Esperanto Technologies is working to accelerate software support for new high-performance AI chips. The company ported the Large Language Model (LLM) from Meta to his RISC-V-based ET-SoC-1, which contains 1,088 cores. This allows researchers to evaluate powerful LLMs on servers not based on x86 or Arm architectures.
RISC-V is a new, freely-licensable architecture known for its ground-up design and minimalist approach. Apple and Nvidia have his RISC-V controllers on their chips, and Qualcomm talks about the potential of this architecture for his mobile chips. Intel has helped create a computing board based on his RISC-V, but recently withdrew financial support for the architecture as part of cost cutting. RISC-V cores are popular in microcontroller applications and are eroding market share for older Arm-based designs. Esperanto is one of the few companies trying to push RISC-V into the high-performance computing arena. This company was founded by Dave Ditzel, who previously founded Transmeta.

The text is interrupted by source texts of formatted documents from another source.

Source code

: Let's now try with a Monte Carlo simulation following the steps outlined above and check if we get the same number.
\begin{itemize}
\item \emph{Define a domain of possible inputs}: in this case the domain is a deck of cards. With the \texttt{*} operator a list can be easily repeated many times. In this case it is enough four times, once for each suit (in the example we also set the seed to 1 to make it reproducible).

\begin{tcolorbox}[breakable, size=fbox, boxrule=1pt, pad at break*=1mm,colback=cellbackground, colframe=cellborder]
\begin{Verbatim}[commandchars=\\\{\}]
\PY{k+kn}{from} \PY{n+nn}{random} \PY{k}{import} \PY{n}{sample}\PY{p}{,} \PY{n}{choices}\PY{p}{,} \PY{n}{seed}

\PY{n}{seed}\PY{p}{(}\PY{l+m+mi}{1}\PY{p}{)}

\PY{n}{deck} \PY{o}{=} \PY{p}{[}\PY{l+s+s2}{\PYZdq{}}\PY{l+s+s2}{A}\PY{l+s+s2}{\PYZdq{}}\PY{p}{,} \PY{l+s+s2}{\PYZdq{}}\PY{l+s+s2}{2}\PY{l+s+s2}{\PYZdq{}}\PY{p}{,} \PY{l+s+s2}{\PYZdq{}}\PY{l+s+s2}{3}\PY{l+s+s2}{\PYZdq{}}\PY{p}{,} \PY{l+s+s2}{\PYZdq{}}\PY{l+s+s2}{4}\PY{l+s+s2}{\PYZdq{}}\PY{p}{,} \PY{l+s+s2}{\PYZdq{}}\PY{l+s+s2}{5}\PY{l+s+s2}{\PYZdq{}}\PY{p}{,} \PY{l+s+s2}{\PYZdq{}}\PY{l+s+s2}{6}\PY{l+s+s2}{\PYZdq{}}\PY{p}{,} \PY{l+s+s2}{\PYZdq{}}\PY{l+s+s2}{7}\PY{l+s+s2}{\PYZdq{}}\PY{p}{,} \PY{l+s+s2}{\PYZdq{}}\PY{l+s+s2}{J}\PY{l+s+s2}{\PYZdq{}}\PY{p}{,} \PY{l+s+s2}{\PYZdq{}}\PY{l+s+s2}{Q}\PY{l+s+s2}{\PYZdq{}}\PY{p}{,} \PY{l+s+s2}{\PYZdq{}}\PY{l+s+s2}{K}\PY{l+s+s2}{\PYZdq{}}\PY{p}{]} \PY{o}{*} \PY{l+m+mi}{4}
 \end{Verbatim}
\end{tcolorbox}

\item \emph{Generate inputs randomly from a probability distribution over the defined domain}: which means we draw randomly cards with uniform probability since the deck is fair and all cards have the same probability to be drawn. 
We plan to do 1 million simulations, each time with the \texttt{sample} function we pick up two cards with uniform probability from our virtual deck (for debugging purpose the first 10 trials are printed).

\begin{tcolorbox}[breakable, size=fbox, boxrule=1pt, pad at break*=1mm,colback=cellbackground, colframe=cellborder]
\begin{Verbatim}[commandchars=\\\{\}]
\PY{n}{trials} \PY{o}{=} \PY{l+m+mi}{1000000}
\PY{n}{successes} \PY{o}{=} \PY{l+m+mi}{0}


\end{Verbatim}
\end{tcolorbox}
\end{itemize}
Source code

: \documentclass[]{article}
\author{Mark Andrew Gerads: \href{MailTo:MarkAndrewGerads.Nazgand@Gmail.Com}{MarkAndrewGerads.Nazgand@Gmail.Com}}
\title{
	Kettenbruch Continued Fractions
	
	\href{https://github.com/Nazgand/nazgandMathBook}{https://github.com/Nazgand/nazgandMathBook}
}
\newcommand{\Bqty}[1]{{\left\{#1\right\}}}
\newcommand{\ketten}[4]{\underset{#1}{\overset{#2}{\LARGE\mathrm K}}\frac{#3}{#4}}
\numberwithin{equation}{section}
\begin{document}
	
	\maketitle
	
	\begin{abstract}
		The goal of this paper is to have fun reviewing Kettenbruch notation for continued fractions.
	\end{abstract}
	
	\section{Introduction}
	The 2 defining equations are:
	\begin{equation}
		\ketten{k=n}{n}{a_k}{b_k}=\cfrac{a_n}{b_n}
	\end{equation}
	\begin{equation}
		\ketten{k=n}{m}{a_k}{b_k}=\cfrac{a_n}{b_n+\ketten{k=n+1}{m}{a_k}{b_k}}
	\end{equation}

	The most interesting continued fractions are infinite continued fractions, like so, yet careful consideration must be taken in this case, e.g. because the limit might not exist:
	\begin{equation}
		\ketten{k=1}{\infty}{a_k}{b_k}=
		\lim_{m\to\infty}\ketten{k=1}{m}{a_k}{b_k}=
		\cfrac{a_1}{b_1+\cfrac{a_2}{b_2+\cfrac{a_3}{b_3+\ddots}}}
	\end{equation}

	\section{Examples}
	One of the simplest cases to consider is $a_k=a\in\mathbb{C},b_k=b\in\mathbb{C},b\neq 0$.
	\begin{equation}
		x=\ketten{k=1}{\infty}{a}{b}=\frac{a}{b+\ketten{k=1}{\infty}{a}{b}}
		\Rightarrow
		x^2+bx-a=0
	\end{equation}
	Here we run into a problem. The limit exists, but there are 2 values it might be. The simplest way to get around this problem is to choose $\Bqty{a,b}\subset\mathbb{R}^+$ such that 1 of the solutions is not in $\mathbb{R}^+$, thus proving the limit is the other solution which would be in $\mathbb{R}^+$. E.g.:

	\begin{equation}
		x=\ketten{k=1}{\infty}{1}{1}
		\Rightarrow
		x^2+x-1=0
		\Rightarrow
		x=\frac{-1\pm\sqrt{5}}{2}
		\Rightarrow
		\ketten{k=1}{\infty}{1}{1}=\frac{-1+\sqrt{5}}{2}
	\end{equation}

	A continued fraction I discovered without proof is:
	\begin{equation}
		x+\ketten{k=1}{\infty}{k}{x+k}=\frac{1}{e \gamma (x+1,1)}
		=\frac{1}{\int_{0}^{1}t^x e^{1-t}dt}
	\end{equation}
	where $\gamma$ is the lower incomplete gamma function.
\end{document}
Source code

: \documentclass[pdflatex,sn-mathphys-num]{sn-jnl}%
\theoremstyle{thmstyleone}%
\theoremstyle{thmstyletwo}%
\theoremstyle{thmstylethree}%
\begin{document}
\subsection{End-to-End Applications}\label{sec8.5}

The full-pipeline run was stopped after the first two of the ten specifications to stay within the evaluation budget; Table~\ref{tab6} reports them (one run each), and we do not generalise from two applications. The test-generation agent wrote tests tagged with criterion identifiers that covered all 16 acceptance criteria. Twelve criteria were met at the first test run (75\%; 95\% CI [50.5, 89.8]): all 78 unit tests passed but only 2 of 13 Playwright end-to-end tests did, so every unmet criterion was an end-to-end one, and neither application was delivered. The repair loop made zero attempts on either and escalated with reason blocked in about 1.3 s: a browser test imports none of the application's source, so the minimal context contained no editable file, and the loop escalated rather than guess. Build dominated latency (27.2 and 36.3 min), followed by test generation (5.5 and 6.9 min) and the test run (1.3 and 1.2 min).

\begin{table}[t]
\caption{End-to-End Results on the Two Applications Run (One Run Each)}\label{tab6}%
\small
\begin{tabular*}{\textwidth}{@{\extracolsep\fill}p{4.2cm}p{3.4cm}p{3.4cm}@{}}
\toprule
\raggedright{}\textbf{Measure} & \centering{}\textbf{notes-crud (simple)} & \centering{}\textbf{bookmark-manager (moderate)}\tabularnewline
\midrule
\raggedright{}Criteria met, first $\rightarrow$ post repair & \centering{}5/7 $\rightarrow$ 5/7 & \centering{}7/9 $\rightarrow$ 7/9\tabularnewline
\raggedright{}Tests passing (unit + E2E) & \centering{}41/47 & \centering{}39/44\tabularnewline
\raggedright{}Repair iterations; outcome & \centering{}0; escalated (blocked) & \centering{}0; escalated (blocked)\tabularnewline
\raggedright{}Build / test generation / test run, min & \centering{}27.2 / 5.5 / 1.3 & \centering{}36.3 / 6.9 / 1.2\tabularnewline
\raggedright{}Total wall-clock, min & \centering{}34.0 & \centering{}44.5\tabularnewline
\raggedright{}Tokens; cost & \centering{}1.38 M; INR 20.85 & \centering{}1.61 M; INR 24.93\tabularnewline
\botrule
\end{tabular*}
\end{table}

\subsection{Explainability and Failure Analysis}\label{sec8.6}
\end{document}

However, RISC-V faces an uphill battle moving into performance applications such as PCs and servers. Hardware is easy to get, but building software and data around it is hard, explains Roger Kay, principal analyst at Endpoint Technology Associates.
Now, Esperanto is working to fill that software gap with a self-developed AI tool.
ET-SoC-1 silicon. Image credit: Dave Ditzel/Esperanto Technologies.
The company ported Meta’s Open Pre-Trained Transformer model (believed to be roughly comparable in size and performance to OpenAI’s GPT-3) to the chip. This model is designed to run on an evaluation server with 8 or 16 ET-SoC-1 cards that can be plugged into PCIe slots, providing acceleration up to 17,000 total cores.
Esperanto’s software gives customers the tools they need to try out different AI hardware products, said Jim McGregor, principal analyst at Tirias Research. The servers will be used for inference, allowing customers to better understand performance and power consumption, McGregor added.
Companies behind RISC-V market this architecture as a low-power option for high-performance computing applications. AI is dominated by Nvidia, and some companies may be interested in checking out the power and performance his RISC-V offers, McGregor argued.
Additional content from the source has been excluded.